Of much lesser significance was the absence of a dry scrape from a Zamboni ice resurfacing machine prior to the overtime period. For the first month and a half of the season, the NHL had the ice touched up by the machines in order to improve the quality of surface. That was done in hopes of having more games determined during overtime as opposed to the shootout.
A problem which arose with the practice was the four to five minute delay it took to resurface the entire rink prior to overtime. Many players, executives, media and fans felt that delay snuffed out energy from the game heading into overtime. As a result, the NHL decided to do away with dry scrapes as of this past Saturday. Now, rink attendants will clean the ice prior to the rink with shovels during a brief stoppage prior to the extra period.
Last night's game was the Penguins' first "dry scrape-free" overtime game since the change was made. Today, a number of them were asked about the change.
Mike Johnston, head coach – "I knew it took a while to get the scrape done. I think everyone was fine last night though the overtime didn't go long. If the overtime had gone longer and there were pucks that bounced, maybe it would have been more frustrating. We'll see how it goes. I think they do a pretty good job when [the rink attendants] come out and scrape [with shovels]."
Christian Ehrhoff, defenseman – "I think it definitely took a while but probably on the ice yesterday we could have used it. For us, it worked out anyway. But I think it's better for the fans to get it in a more timely matter. Get going again."
Thomas Greiss, goaltender – "I like it this way [without the dry scrape]. It's just faster and quicker. You're in the game and you want to stay in the moment and not have a break and a bit interruption there."
Olli Maatta, defenseman – "I don't know. I really didn't feel the difference. Obviously, it's a shorter break but with the dry scrape, you get the ice better but I don't think that was a problem last night."
Craig Adams, right wing – "If you want more goals in overtime, I think it's probably conducive to that. I don't know how much of an affect it's going to have. But I don't know if the delay was putting people off."
Chris Kunitz, left wing – "It looked like it worked out pretty good for us. They changed the rules obviously to keep fans engaged. Nothing to really say about it."

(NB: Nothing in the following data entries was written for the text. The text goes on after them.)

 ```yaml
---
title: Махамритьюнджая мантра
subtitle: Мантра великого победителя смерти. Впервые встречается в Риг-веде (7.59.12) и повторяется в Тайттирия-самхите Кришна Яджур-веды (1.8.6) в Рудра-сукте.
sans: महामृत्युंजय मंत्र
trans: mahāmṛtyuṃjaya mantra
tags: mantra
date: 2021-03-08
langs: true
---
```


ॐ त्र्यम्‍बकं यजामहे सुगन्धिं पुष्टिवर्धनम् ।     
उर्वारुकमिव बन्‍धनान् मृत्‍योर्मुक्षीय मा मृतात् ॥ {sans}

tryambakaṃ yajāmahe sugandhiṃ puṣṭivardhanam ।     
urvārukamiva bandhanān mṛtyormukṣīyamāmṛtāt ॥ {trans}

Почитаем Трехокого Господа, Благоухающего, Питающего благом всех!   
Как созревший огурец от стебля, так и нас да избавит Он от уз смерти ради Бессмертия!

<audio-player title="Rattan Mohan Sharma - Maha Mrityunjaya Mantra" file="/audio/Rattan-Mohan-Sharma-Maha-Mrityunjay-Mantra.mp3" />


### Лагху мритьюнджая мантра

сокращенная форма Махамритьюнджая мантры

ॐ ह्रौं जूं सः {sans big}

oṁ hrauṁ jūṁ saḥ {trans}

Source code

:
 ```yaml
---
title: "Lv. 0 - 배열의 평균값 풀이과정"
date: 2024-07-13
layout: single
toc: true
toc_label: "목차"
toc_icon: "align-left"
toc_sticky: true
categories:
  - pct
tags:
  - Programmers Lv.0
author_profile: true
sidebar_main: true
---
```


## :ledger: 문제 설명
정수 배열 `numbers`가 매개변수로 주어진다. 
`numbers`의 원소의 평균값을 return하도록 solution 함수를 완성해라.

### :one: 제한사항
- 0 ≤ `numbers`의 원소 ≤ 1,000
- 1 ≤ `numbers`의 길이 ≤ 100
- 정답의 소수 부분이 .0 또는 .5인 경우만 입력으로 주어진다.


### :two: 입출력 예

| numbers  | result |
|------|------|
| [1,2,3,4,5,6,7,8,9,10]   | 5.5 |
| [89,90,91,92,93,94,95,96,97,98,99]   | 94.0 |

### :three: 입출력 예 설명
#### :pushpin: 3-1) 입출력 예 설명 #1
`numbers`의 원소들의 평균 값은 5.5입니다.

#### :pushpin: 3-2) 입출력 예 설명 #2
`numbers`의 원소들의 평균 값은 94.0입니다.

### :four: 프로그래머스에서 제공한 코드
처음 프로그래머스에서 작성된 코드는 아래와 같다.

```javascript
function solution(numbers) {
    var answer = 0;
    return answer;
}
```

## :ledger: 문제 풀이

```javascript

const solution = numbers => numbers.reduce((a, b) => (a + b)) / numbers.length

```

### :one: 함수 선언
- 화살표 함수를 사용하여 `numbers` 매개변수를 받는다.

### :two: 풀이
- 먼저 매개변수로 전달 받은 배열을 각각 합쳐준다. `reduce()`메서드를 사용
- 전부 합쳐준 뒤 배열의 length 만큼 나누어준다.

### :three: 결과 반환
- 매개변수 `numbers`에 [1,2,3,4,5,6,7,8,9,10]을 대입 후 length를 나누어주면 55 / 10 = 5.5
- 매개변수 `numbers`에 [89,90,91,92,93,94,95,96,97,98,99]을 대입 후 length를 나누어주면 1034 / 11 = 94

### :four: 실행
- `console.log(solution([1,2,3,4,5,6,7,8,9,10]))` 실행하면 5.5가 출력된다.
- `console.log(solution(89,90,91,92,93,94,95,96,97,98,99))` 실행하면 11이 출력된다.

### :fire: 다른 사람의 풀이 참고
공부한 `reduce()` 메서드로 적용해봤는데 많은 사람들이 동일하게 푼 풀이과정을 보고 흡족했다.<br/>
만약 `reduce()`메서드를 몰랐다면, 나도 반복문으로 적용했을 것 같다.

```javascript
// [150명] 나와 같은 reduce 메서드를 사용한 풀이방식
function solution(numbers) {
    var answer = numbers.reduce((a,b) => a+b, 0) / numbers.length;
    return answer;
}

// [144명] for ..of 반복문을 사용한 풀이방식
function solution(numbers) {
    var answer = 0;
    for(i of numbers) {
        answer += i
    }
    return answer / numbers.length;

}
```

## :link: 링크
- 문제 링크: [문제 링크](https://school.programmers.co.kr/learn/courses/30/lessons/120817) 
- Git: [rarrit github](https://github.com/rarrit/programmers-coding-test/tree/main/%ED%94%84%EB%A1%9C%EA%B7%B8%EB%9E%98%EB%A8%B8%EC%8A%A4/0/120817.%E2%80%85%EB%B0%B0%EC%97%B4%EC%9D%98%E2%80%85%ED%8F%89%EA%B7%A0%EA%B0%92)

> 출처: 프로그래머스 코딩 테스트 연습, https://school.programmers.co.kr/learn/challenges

Nick Spaling, center – "I think they shoveled off all the ice. It seemed all right. I wasn't out there but it looked like it was fine. It wasn't too bad. As long as they get some shovels out and get rid of partial parts of the snow, I think that will help."
Blake Comeau, left wing – "It makes the ice a little better in overtime but I think it's a combination of maybe some guys just want to get going right away and some guys want clean ice. I don't have an opinion on it."

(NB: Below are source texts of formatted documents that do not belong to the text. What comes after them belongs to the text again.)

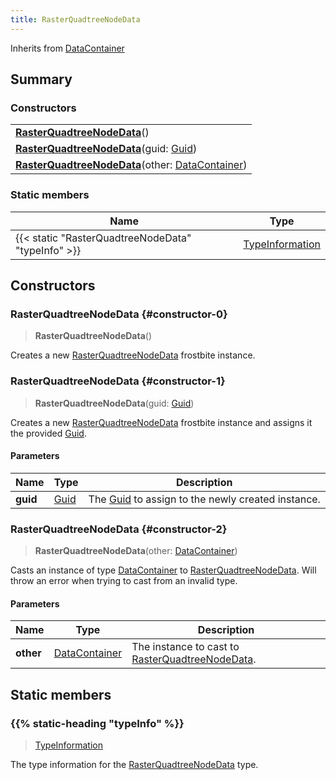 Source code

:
 ```yaml
---
title: RasterQuadtreeNodeData
---
```


Inherits from 
[DataContainer](/vext/ref/shared/class/datacontainer)

## Summary
### Constructors
| |
| ----------- |
| **[RasterQuadtreeNodeData](#constructor-0)**() |
| **[RasterQuadtreeNodeData](#constructor-1)**(guid: [Guid](/vext/ref/shared/class/guid)) |
| **[RasterQuadtreeNodeData](#constructor-2)**(other: [DataContainer](/vext/ref/shared/class/datacontainer)) |

### Static members
| Name | Type |
| ---- | ---- |
| {{< static "RasterQuadtreeNodeData" "typeInfo" >}} | [TypeInformation](/vext/ref/shared/class/typeinformation) |

## Constructors
### RasterQuadtreeNodeData {#constructor-0}
> **RasterQuadtreeNodeData**()

Creates a new [RasterQuadtreeNodeData](/vext/ref/fb/rasterquadtreenodedata) frostbite instance.

### RasterQuadtreeNodeData {#constructor-1}
> **RasterQuadtreeNodeData**(guid: [Guid](/vext/ref/shared/class/guid))

Creates a new [RasterQuadtreeNodeData](/vext/ref/fb/rasterquadtreenodedata) frostbite instance and assigns it the provided [Guid](/vext/ref/shared/class/guid).

#### Parameters
| Name | Type | Description |
| ---- | ---- | ----------- |
| **guid** | [Guid](/vext/ref/shared/class/guid) | The [Guid](/vext/ref/shared/class/guid) to assign to the newly created instance. |

### RasterQuadtreeNodeData {#constructor-2}
> **RasterQuadtreeNodeData**(other: [DataContainer](/vext/ref/shared/class/datacontainer))

Casts an instance of type [DataContainer](/vext/ref/shared/class/datacontainer) to [RasterQuadtreeNodeData](/vext/ref/fb/rasterquadtreenodedata). Will throw an error when trying to cast from an invalid type.

#### Parameters
| Name | Type | Description |
| ---- | ---- | ----------- |
| **other** | [DataContainer](/vext/ref/shared/class/datacontainer) | The instance to cast to [RasterQuadtreeNodeData](/vext/ref/fb/rasterquadtreenodedata). |

## Static members
### {{% static-heading "typeInfo" %}}
> [TypeInformation](/vext/ref/shared/class/typeinformation)

The type information for the [RasterQuadtreeNodeData](/vext/ref/fb/rasterquadtreenodedata) type.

Brandon Sutter, center – "I think it's nice to not have that long break. It seemed like that game at home we had against the Rangers (Nov. 21), the scrape felt like it took forever. It's a pretty big break in between. I think it's nice just to go. However, the ice was amazing after a scrape too. The game feels better. The puck slide quicker. You definitely notice that. But I think that break is too much. It kind of takes a little bit of the emotion out of the game for a while. I think even for the fans to sit there for a few minutes and wait, you have to find a way to speed it up."
Fleury – "I think it was good because the ice was nicer but I found it was a little slow. You kind of wait there for a little while to get going into overtime. For the fans too, I'm sure it's a wait for overtime."
Rob Scuderi, defenseman – "It must be good. We won the game. I think it definitely improves the ice but I don't think it's anything that should affect us too much. But there's no doubt, that is better with the dry ice cut."